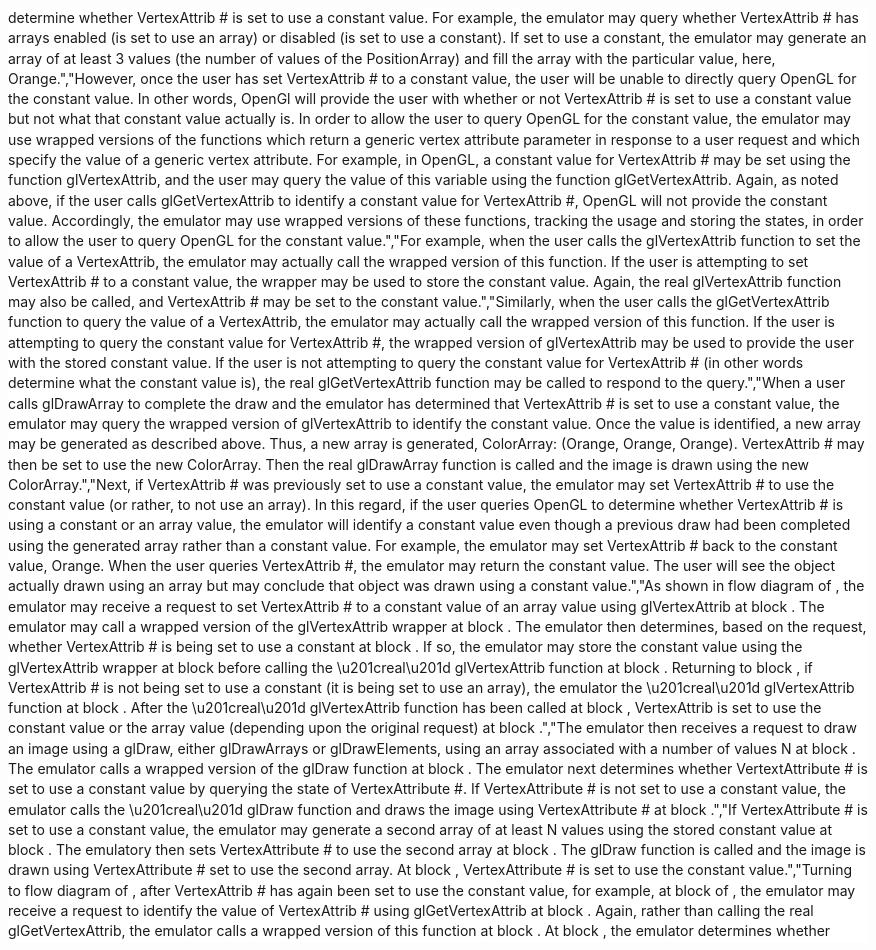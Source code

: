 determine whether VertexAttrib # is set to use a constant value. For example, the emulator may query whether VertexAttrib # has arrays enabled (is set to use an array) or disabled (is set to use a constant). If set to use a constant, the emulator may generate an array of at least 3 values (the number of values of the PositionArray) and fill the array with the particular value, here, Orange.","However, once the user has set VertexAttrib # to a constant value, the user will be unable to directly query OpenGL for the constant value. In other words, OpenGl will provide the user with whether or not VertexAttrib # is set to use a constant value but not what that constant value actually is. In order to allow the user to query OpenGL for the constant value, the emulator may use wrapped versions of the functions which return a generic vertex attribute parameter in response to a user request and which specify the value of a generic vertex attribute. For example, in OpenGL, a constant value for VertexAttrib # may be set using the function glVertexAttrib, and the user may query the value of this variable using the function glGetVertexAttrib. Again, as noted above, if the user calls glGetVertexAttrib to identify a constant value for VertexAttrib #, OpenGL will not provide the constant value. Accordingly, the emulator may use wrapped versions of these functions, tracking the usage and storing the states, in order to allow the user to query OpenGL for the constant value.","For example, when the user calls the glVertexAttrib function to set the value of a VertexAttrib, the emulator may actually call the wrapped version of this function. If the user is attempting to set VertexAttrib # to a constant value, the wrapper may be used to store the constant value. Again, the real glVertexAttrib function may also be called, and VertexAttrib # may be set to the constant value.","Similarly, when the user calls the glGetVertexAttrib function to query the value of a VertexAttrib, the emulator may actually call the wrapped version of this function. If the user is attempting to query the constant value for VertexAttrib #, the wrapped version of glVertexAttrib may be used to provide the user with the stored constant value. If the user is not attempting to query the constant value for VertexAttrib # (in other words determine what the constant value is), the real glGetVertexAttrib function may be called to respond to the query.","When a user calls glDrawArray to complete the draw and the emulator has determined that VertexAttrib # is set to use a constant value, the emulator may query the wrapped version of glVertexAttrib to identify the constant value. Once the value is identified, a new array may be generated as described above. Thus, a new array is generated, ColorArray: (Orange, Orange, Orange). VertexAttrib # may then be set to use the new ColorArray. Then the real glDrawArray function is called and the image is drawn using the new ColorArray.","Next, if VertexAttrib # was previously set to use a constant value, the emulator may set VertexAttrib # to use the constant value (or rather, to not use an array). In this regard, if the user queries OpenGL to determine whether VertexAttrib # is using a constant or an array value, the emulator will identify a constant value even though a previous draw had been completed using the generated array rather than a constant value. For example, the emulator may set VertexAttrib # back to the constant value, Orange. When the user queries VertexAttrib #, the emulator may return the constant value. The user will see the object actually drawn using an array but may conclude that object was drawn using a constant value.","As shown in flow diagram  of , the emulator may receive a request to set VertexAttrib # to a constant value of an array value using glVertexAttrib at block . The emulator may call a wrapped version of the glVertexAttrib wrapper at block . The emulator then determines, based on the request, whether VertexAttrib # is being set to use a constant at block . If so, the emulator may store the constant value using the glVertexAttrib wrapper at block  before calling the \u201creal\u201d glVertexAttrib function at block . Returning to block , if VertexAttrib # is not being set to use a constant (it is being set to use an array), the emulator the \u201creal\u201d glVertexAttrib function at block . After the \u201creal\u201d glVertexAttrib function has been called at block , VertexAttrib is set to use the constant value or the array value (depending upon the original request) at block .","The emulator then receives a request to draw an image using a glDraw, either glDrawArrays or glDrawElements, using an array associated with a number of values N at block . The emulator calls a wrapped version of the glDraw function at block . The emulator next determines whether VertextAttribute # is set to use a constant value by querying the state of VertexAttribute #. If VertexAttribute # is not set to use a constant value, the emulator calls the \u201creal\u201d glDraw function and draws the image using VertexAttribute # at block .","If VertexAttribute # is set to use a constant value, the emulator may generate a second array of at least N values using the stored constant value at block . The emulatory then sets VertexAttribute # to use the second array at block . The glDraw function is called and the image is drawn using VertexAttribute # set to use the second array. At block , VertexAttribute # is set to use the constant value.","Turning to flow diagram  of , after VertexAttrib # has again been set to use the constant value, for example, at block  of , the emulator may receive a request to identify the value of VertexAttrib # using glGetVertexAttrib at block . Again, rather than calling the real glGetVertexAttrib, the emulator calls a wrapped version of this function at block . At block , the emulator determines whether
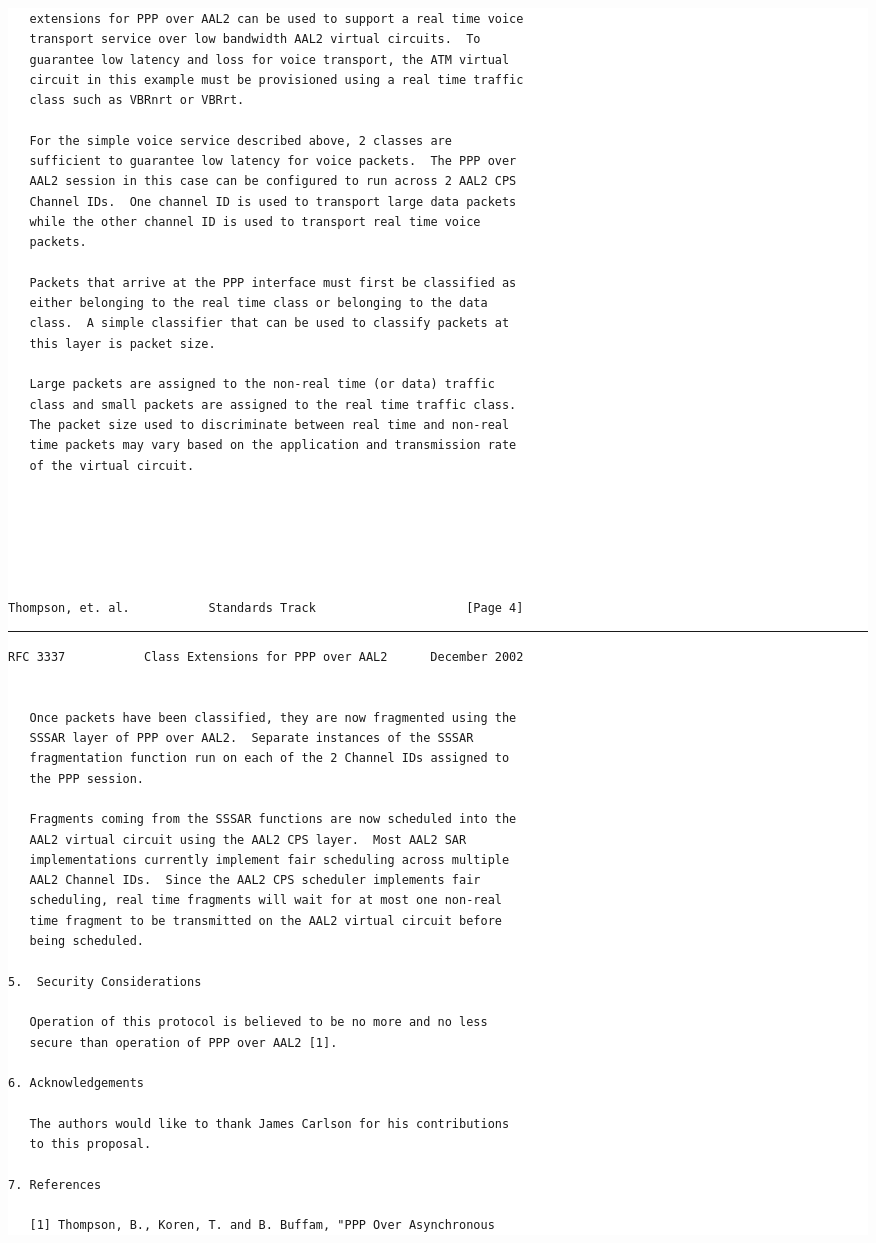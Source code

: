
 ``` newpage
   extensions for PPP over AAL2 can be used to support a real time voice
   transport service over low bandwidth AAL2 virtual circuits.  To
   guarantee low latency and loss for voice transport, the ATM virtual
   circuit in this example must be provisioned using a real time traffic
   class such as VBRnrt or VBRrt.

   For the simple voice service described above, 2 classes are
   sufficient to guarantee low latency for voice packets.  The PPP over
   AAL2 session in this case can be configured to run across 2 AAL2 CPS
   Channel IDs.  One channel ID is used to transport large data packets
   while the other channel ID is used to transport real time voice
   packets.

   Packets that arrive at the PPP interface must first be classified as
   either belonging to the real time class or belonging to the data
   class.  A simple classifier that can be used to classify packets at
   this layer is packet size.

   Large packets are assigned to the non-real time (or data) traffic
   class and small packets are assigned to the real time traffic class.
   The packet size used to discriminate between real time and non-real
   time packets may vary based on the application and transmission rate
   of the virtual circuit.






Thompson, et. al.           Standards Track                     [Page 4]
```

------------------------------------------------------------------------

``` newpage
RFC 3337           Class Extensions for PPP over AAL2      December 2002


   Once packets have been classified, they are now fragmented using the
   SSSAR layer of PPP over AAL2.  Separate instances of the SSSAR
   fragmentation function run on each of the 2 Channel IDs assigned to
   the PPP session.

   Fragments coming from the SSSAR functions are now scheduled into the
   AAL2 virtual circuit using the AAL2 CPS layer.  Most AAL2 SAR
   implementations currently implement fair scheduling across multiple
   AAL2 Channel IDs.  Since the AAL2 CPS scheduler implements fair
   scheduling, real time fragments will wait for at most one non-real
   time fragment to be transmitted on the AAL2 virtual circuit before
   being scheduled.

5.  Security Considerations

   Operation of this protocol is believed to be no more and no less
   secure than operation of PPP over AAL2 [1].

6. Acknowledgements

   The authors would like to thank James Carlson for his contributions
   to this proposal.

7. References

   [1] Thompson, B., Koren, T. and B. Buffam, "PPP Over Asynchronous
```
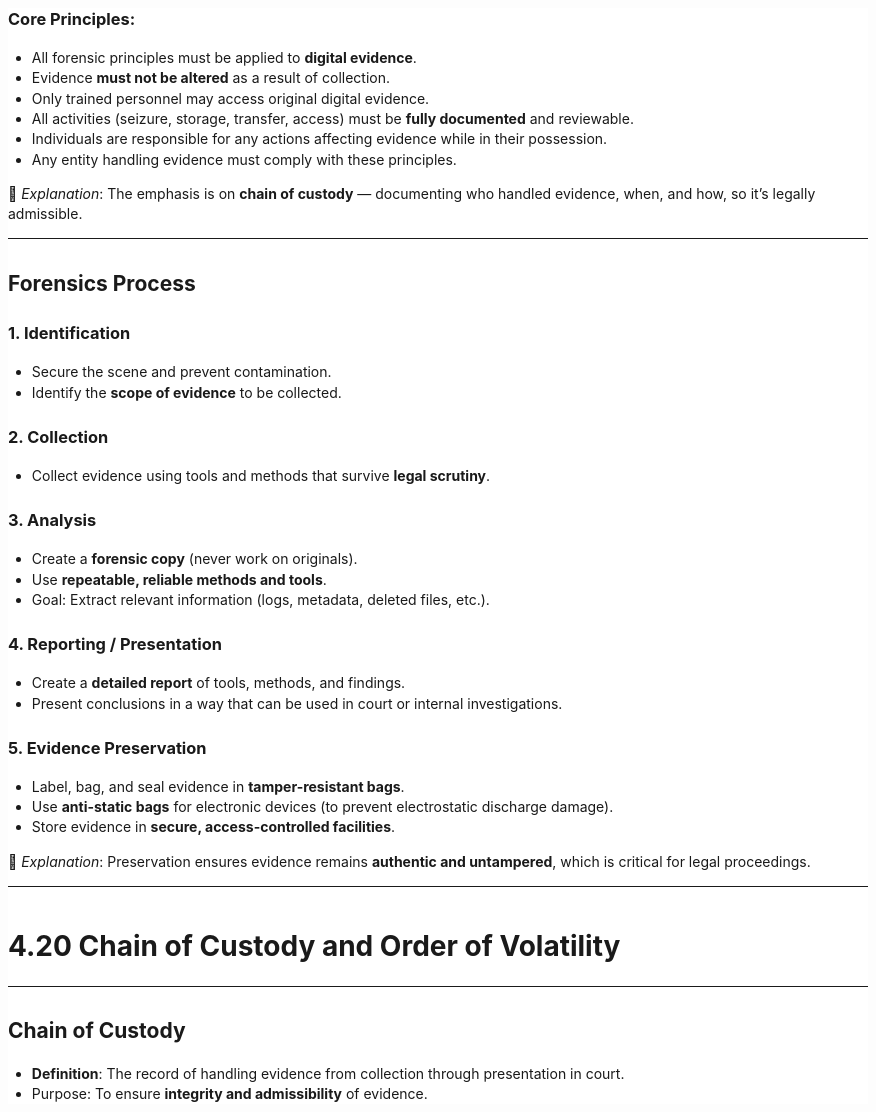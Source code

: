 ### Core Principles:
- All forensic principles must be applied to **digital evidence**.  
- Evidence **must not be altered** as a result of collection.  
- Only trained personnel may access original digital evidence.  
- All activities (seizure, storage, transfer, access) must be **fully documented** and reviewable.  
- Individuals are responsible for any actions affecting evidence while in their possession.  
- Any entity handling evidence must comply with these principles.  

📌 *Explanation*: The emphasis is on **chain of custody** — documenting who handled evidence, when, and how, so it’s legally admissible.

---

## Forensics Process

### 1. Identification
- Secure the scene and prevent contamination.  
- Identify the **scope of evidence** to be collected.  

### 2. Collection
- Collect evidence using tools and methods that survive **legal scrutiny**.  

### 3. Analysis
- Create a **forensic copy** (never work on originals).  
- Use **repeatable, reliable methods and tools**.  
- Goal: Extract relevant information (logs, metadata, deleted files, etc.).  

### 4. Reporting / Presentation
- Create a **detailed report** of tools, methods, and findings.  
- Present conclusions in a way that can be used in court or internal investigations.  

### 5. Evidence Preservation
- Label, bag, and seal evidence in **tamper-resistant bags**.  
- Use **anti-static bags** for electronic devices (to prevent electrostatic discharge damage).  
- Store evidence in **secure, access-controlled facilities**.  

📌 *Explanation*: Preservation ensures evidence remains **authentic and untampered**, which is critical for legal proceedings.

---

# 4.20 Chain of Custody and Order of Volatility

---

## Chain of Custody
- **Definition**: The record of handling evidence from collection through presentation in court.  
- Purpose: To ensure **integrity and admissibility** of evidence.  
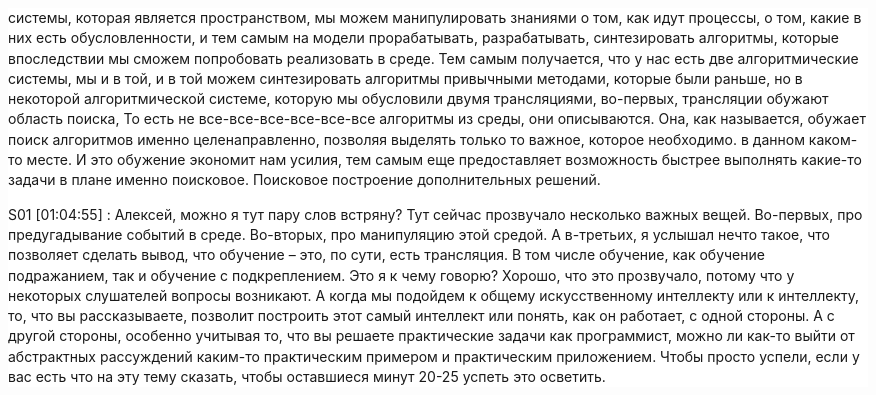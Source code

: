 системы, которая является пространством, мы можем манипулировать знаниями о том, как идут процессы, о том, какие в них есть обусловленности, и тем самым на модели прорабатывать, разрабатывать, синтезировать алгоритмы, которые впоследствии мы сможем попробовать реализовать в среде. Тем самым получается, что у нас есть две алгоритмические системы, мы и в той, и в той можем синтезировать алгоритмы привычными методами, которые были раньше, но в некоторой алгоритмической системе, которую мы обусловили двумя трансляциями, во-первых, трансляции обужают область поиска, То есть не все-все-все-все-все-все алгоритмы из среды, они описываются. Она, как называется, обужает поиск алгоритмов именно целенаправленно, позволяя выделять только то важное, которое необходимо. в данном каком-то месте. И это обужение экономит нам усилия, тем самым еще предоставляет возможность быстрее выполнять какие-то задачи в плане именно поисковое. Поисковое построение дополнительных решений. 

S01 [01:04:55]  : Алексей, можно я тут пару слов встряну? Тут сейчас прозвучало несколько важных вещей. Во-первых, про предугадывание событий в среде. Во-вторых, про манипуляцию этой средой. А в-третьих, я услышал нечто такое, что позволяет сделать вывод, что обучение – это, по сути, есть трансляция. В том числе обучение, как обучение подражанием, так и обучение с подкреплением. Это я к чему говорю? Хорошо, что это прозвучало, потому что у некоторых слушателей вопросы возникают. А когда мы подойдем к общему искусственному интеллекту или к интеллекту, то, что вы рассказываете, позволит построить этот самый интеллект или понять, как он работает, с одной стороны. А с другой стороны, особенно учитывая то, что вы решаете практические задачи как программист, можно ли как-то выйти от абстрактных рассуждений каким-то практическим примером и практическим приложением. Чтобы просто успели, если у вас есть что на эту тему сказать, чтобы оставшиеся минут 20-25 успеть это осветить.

# # # # #

WORK REQUEST:
Pull every line with the word "digital" from the data.

COMPLETED EXERCISE:
- All forensic principles must be applied to **digital evidence**.  
- Only trained personnel may access original digital evidence.  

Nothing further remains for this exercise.